━━━ Data under study
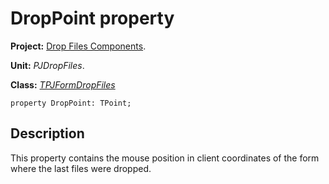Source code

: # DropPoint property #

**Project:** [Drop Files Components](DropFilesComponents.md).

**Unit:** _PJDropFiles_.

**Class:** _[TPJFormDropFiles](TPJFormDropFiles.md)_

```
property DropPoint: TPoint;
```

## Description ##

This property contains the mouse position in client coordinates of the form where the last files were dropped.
━━━━━━
━━━ Data under study
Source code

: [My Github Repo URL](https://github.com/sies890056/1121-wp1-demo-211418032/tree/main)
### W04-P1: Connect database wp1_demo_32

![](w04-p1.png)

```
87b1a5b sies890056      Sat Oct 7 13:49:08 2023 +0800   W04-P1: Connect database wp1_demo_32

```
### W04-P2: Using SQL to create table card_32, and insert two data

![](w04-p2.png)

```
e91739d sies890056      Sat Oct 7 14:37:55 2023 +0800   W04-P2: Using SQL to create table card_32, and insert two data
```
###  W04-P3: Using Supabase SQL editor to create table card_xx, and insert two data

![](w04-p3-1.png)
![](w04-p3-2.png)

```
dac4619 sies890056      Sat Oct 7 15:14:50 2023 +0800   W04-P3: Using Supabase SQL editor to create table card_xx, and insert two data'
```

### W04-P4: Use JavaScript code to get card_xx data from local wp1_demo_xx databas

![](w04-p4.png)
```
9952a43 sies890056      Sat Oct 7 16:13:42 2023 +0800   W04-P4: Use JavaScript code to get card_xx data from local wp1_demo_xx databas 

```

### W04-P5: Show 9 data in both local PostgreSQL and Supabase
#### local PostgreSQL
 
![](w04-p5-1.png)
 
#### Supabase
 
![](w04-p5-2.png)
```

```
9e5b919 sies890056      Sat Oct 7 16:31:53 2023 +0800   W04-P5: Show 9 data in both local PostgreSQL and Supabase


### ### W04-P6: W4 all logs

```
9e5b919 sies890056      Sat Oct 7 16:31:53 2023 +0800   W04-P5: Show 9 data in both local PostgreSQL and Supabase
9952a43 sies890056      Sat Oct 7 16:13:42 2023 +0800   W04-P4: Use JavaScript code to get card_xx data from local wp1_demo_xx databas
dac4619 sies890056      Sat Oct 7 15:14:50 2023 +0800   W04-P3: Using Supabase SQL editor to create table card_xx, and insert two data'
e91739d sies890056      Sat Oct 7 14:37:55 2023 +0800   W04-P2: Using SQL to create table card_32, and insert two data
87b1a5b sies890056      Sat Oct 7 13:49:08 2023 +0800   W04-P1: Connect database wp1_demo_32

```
━━━━━━
━━━ Data under study
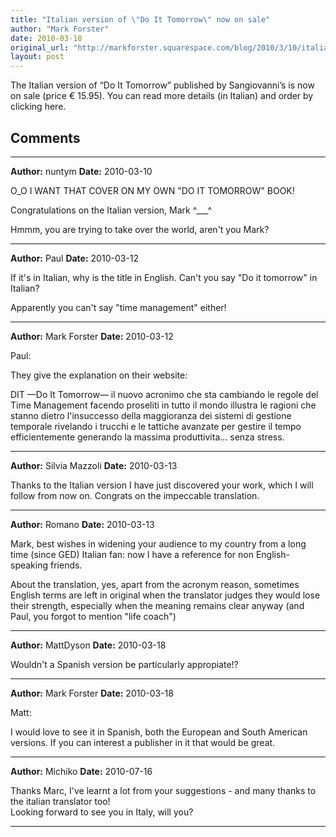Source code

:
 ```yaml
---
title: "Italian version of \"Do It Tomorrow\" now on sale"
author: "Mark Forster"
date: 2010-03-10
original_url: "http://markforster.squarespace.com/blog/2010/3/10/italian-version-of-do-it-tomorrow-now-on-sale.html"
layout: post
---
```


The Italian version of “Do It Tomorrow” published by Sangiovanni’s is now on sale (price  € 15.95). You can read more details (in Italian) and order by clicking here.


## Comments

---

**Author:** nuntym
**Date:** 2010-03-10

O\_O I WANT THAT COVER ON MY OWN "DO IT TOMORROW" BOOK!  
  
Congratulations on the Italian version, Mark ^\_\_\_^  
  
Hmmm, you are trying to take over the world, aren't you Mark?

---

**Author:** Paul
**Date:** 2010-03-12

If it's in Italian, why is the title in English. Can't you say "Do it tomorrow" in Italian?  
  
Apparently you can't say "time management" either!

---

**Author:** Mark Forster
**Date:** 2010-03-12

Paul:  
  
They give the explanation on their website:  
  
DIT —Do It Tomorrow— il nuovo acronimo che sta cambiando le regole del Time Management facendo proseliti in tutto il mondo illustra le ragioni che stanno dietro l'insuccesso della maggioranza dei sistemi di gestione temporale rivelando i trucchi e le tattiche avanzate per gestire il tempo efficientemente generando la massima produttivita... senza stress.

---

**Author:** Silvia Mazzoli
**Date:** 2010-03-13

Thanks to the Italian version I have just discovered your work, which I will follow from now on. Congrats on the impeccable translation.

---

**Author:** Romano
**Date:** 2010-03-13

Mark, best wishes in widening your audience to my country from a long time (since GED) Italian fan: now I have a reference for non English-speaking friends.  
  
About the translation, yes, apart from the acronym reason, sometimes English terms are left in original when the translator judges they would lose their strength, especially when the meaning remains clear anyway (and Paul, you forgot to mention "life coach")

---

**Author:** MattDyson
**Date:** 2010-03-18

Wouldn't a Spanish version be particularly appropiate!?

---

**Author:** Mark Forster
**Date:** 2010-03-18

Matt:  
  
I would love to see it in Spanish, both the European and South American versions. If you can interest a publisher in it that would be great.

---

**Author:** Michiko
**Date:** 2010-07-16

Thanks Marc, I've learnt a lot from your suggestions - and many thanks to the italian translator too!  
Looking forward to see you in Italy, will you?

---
━━━━━━
In the records above, each line with the string "Spanish" should be copied.

Wouldn't a Spanish version be particularly appropiate!?
I would love to see it in Spanish, both the European and South American versions. If you can interest a publisher in it that would be great.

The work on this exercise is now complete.